Aim of the task
In the entries below, which lines run from the one containing "Create a file" to the one containing "## Running automated tests"? Copy exactly those lines, ends included, and no others.
--- Extracted information Enclosed Below ---
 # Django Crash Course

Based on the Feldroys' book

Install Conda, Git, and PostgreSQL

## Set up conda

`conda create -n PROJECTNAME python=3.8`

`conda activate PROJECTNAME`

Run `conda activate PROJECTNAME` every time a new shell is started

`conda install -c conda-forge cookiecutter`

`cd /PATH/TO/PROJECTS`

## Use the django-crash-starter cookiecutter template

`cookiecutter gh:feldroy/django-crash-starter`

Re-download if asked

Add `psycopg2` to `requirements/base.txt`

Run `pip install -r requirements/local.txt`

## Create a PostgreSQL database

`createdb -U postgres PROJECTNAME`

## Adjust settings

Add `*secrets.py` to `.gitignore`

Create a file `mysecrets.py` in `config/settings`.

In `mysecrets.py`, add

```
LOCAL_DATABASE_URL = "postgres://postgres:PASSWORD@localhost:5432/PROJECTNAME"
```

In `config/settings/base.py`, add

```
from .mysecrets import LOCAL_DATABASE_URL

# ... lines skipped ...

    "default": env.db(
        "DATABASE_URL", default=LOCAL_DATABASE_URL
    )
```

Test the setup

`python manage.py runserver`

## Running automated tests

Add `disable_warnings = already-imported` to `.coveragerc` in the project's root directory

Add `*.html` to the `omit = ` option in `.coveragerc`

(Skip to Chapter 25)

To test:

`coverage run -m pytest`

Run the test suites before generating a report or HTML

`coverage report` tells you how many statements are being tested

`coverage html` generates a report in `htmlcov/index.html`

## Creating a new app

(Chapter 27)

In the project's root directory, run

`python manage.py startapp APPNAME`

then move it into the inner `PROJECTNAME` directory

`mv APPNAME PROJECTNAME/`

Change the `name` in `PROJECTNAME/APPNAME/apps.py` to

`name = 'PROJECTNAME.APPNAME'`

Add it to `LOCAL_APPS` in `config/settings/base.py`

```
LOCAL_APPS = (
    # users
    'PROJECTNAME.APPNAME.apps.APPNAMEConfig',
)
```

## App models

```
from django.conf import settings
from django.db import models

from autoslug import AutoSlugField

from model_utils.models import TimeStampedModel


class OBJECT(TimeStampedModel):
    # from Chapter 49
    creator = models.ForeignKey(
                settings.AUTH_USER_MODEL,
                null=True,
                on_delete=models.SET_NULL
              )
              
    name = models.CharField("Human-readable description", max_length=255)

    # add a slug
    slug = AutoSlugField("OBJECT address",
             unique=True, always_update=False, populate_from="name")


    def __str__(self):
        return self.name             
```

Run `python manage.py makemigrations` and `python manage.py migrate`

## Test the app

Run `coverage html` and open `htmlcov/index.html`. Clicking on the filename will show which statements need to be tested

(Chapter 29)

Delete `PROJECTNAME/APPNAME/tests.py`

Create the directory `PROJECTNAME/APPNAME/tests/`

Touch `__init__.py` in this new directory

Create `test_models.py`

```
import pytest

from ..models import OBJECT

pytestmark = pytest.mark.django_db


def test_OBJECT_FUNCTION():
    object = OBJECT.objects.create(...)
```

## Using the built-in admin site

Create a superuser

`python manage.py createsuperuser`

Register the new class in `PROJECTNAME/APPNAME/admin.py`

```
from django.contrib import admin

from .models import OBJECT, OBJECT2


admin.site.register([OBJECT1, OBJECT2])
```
--- End of Enclosed Extracted information ---
Exercise answer
Create a file `mysecrets.py` in `config/settings`.

In `mysecrets.py`, add

```
LOCAL_DATABASE_URL = "postgres://postgres:PASSWORD@localhost:5432/PROJECTNAME"
```

In `config/settings/base.py`, add

```
from .mysecrets import LOCAL_DATABASE_URL

# ... lines skipped ...

    "default": env.db(
        "DATABASE_URL", default=LOCAL_DATABASE_URL
    )
```

Test the setup

`python manage.py runserver`

## Running automated tests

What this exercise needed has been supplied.